Patricio Fontanet gave a recital at the Obelisk on the anniversary of the Cromañón massacre

Patricio Fontanet gave a recital at the Obelisk on the anniversary of the Cromañón massacre

Photo: Florence Downes.

The singer Patricio Fontanet, who led the band Callejeros 18 years ago when the Cromañón massacre occurred, gave a recital at the Obelisk, on a new anniversary of the event.

Fontanet, who now leads the band Don Osvaldowas cheered upon entering the stage mounted on the Plaza de la República, where hundreds of people began to wave flags with phrases alluding to the massacre.

Among them were read “Music does not kill” and “I carry the kids forever.” Most of the flags came from towns in the Buenos Aires suburbs.

Fontanet sang for about 20 minutes without making any allusion to the massacre and after introducing himself with the song “Normal”then sang.

Blind, O No, Más Allá, Dos Secas, which were sung emotionally and effusively by the public.

Among the spectators, many of them fans of the Villa Celina band, waved their flags back and forth and responded with emotion.

Photo Florence Downes
Photo: Florence Downes.

After finishing the recital, the public began to sing “corruption kills these kids” and “Street is a feeling that I can’t stop”.

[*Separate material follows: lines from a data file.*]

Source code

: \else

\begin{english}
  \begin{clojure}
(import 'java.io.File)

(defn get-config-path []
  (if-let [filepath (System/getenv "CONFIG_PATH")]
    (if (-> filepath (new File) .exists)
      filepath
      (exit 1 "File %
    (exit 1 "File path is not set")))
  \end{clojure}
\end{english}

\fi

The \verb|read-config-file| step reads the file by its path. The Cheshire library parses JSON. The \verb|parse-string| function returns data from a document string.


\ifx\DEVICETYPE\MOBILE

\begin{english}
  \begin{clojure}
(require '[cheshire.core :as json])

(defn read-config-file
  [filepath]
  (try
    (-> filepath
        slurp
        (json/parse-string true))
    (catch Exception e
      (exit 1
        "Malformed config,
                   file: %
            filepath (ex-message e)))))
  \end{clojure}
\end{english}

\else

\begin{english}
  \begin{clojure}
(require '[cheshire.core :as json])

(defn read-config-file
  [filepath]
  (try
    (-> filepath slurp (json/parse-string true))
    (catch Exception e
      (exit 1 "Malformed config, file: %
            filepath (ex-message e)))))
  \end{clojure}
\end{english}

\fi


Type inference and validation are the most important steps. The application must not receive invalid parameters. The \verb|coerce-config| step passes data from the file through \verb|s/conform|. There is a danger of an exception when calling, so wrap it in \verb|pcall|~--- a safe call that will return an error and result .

Pablo Pettinaroli, a survivor of the massacre, pointed out that these 18 years “were like adolescence. One begins to think that a long time has passed and sometimes it is even very exhausting, but here we are fighting so that it does not happen again.”

He indicated that from Cromañón “the public is calmer, I take another type of conscience. Mostly the dimension of what happened that night was taken. Although there are still remnants of the danger of that night in some places”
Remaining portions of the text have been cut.